[Saved data entries]
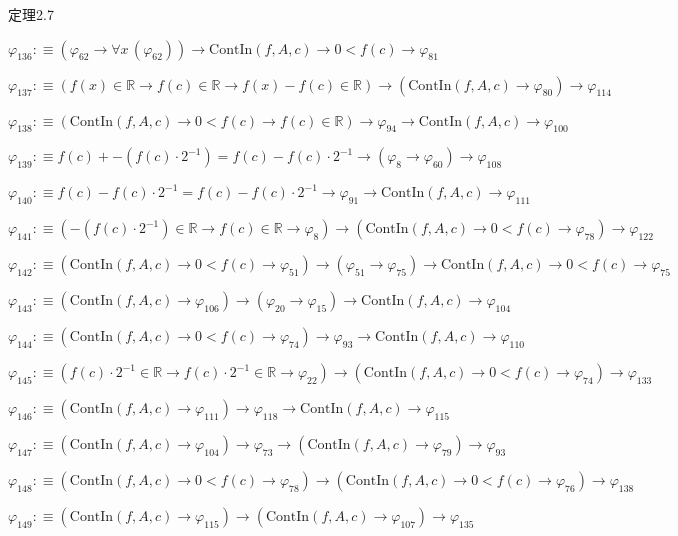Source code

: \begin{fullproof}{定理2.7}
\begin{abbrevlist}
\item $\varphi_{136} :\equiv (\varphi_{62} \to \forall x\,(\varphi_{62})) \to \mathrm{ContIn}(f,A,c) \to 0 < f(c) \to \varphi_{81}$
\item $\varphi_{137} :\equiv (f(x) \in \mathbb{R} \to f(c) \in \mathbb{R} \to f(x) - f(c) \in \mathbb{R}) \to (\mathrm{ContIn}(f,A,c) \to \varphi_{80}) \to \varphi_{114}$
\item $\varphi_{138} :\equiv (\mathrm{ContIn}(f,A,c) \to 0 < f(c) \to f(c) \in \mathbb{R}) \to \varphi_{94} \to \mathrm{ContIn}(f,A,c) \to \varphi_{100}$
\item $\varphi_{139} :\equiv f(c) + -(f(c) \cdot 2^{-1}) = f(c) - f(c) \cdot 2^{-1} \to (\varphi_{8} \to \varphi_{60}) \to \varphi_{108}$
\item $\varphi_{140} :\equiv f(c) - f(c) \cdot 2^{-1} = f(c) - f(c) \cdot 2^{-1} \to \varphi_{91} \to \mathrm{ContIn}(f,A,c) \to \varphi_{111}$
\item $\varphi_{141} :\equiv (-(f(c) \cdot 2^{-1}) \in \mathbb{R} \to f(c) \in \mathbb{R} \to \varphi_{8}) \to (\mathrm{ContIn}(f,A,c) \to 0 < f(c) \to \varphi_{78}) \to \varphi_{122}$
\item $\varphi_{142} :\equiv (\mathrm{ContIn}(f,A,c) \to 0 < f(c) \to \varphi_{51}) \to (\varphi_{51} \to \varphi_{75}) \to \mathrm{ContIn}(f,A,c) \to 0 < f(c) \to \varphi_{75}$
\item $\varphi_{143} :\equiv (\mathrm{ContIn}(f,A,c) \to \varphi_{106}) \to (\varphi_{20} \to \varphi_{15}) \to \mathrm{ContIn}(f,A,c) \to \varphi_{104}$
\item $\varphi_{144} :\equiv (\mathrm{ContIn}(f,A,c) \to 0 < f(c) \to \varphi_{74}) \to \varphi_{93} \to \mathrm{ContIn}(f,A,c) \to \varphi_{110}$
\item $\varphi_{145} :\equiv (f(c) \cdot 2^{-1} \in \mathbb{R} \to f(c) \cdot 2^{-1} \in \mathbb{R} \to \varphi_{22}) \to (\mathrm{ContIn}(f,A,c) \to 0 < f(c) \to \varphi_{74}) \to \varphi_{133}$
\item $\varphi_{146} :\equiv (\mathrm{ContIn}(f,A,c) \to \varphi_{111}) \to \varphi_{118} \to \mathrm{ContIn}(f,A,c) \to \varphi_{115}$
\item $\varphi_{147} :\equiv (\mathrm{ContIn}(f,A,c) \to \varphi_{104}) \to \varphi_{73} \to (\mathrm{ContIn}(f,A,c) \to \varphi_{79}) \to \varphi_{93}$
\item $\varphi_{148} :\equiv (\mathrm{ContIn}(f,A,c) \to 0 < f(c) \to \varphi_{78}) \to (\mathrm{ContIn}(f,A,c) \to 0 < f(c) \to \varphi_{76}) \to \varphi_{138}$
\item $\varphi_{149} :\equiv (\mathrm{ContIn}(f,A,c) \to \varphi_{115}) \to (\mathrm{ContIn}(f,A,c) \to \varphi_{107}) \to \varphi_{135}$

\end{abbrevlist}
\end{fullproof}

▶ _Aim of the exercise_: Look through the entries and work out how many lines have the word "cdot" in them; reply with that number only.

▶ _Your response_: 4